I guess all I need to do is go to your site and order the lights, switches, and a battery.

Is there anything else I can order from your site for this?

The only other thing that I can think of right now would be a 12 Volt automatic battery charger unless you already have one. It would also be good to have a fuse holder and fuse in the 12 volt electrical system to protect against short circuits.

Yes, I need a battery charger.  I have the type with alligator clamps, but I would want to be able to plug into a port.  My 36 volt charger has the three pin port and I would want the 12 volt to be different, so there would be no mistakes.  

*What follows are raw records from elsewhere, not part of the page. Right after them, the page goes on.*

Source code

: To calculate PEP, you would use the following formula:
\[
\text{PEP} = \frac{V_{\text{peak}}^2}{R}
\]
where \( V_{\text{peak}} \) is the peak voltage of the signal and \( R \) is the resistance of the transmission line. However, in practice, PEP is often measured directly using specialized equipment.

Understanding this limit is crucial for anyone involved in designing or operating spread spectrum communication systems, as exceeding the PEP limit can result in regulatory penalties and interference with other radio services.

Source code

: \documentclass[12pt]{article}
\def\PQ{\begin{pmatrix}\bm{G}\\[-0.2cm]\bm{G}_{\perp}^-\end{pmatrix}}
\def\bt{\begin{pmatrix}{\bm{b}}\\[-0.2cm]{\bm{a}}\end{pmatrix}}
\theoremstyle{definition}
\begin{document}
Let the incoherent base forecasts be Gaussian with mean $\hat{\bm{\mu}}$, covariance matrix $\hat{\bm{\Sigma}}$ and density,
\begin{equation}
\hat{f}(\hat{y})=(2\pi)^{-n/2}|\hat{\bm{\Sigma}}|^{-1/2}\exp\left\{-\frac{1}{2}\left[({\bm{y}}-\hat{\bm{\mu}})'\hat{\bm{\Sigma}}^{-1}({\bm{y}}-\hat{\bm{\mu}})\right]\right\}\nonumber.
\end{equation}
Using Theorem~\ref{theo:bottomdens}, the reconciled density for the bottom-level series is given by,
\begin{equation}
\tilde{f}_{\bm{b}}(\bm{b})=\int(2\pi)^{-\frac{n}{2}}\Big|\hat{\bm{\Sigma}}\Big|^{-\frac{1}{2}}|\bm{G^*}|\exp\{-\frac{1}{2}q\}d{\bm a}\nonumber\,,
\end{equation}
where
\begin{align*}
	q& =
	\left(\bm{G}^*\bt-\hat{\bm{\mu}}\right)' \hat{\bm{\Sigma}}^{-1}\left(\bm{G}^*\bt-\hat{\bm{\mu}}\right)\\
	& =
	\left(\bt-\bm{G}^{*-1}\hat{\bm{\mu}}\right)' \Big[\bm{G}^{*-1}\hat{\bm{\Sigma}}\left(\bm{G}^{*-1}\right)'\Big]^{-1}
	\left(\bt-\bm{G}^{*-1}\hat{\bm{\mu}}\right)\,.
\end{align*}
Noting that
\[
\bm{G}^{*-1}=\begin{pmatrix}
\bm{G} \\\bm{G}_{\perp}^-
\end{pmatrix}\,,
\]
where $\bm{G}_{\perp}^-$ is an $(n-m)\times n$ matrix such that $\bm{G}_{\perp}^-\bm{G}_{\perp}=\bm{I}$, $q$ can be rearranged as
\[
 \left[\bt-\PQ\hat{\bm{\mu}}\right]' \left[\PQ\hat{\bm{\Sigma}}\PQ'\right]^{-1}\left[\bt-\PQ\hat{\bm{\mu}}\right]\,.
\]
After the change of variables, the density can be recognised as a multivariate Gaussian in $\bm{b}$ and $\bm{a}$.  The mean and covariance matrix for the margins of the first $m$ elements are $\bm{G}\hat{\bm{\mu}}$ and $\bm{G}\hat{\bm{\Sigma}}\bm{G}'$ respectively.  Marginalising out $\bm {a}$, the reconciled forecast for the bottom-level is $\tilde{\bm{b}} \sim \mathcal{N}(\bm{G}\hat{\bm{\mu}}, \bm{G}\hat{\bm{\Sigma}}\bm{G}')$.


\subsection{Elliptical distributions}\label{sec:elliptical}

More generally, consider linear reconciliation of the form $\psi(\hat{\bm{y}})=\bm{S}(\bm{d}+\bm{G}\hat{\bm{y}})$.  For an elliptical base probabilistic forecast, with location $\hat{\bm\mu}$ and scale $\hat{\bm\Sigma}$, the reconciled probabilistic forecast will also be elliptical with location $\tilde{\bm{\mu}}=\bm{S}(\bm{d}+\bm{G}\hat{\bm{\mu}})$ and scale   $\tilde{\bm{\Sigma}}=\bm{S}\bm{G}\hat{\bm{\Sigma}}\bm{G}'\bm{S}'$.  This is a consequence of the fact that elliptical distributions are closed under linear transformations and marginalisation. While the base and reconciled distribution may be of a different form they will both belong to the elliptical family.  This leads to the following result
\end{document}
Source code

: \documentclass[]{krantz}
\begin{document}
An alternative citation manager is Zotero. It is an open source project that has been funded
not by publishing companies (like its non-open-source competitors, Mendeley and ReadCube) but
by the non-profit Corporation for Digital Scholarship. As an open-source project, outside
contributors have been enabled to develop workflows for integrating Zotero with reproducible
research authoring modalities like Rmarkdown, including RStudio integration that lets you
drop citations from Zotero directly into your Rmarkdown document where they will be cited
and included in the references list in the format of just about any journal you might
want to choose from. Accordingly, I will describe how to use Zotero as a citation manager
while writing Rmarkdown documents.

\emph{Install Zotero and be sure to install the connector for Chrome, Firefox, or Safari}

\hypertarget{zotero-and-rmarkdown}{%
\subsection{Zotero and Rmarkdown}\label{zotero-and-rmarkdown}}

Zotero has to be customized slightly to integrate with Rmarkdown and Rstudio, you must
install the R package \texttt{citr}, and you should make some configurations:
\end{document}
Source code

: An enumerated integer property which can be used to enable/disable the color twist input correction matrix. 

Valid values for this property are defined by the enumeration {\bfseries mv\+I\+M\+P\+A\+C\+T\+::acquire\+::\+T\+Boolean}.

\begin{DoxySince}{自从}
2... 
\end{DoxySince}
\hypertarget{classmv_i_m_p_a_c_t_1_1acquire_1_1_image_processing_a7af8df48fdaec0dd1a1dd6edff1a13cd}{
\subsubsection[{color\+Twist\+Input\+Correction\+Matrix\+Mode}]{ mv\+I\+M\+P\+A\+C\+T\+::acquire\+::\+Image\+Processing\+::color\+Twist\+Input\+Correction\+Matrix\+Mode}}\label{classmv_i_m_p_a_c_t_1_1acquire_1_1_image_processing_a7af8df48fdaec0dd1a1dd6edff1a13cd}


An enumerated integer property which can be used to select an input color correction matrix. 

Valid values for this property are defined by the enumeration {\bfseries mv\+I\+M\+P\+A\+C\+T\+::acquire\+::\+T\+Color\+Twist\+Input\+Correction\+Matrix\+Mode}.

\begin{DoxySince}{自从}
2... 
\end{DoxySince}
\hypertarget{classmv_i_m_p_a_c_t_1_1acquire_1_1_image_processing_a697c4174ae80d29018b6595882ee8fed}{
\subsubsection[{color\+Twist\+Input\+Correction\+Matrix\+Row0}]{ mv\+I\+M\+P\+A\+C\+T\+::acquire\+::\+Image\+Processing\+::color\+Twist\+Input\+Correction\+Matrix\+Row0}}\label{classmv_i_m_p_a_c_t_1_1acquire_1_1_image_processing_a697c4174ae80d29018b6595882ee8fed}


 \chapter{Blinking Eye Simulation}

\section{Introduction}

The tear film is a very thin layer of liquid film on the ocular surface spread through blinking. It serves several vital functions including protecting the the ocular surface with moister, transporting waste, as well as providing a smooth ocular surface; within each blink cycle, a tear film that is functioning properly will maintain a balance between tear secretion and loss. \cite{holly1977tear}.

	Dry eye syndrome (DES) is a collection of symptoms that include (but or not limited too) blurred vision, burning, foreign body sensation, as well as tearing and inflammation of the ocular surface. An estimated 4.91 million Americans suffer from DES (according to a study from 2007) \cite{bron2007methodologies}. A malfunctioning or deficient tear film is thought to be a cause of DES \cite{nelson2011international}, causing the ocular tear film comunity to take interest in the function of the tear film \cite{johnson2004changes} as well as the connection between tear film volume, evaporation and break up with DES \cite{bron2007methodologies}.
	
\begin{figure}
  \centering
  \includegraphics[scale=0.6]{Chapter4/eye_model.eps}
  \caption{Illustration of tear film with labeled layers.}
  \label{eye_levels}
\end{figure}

I'm just guessing at which battery to get, so my guess is BAT-12v10A.  What do you think?

My 36 volt charger has a 3 pin XLR connector and I want to get something different for the 12 volt charger.

When do I choose 2 or 3 port and what is meant by 'inline'?   Assuming I want or need the 3 port, would CHR-12v1A3P be a good choice?

I reviewed your comments on the electronics that will be connected to the 12 Volt battery and noticed there will be two 10 Watt headlights (20 Watts), one Aoooga horn (~100 Watts), a little siren (~50 Watts?), and some LED light strips (10 Watts?). So the most amount of power that could be drawn from the battery at one time should be around 180 Watts. The minimum recommended battery size for a 12 Volt 180 Watt (15 Amp) load is 8Ah, so a 10 Ah battery would be a good choice.

I imagine that the horn and siren will only be used intermittently so the average load on the battery will be much less than 180 Watts. If the average load was let's say 90 Watts then the 10Ah battery would last for around 30 to 40 minutes before it needed to be recharged.

Great idea to use a different charger port for the 12 Volt battery so that a charging Voltage mistake could not be made.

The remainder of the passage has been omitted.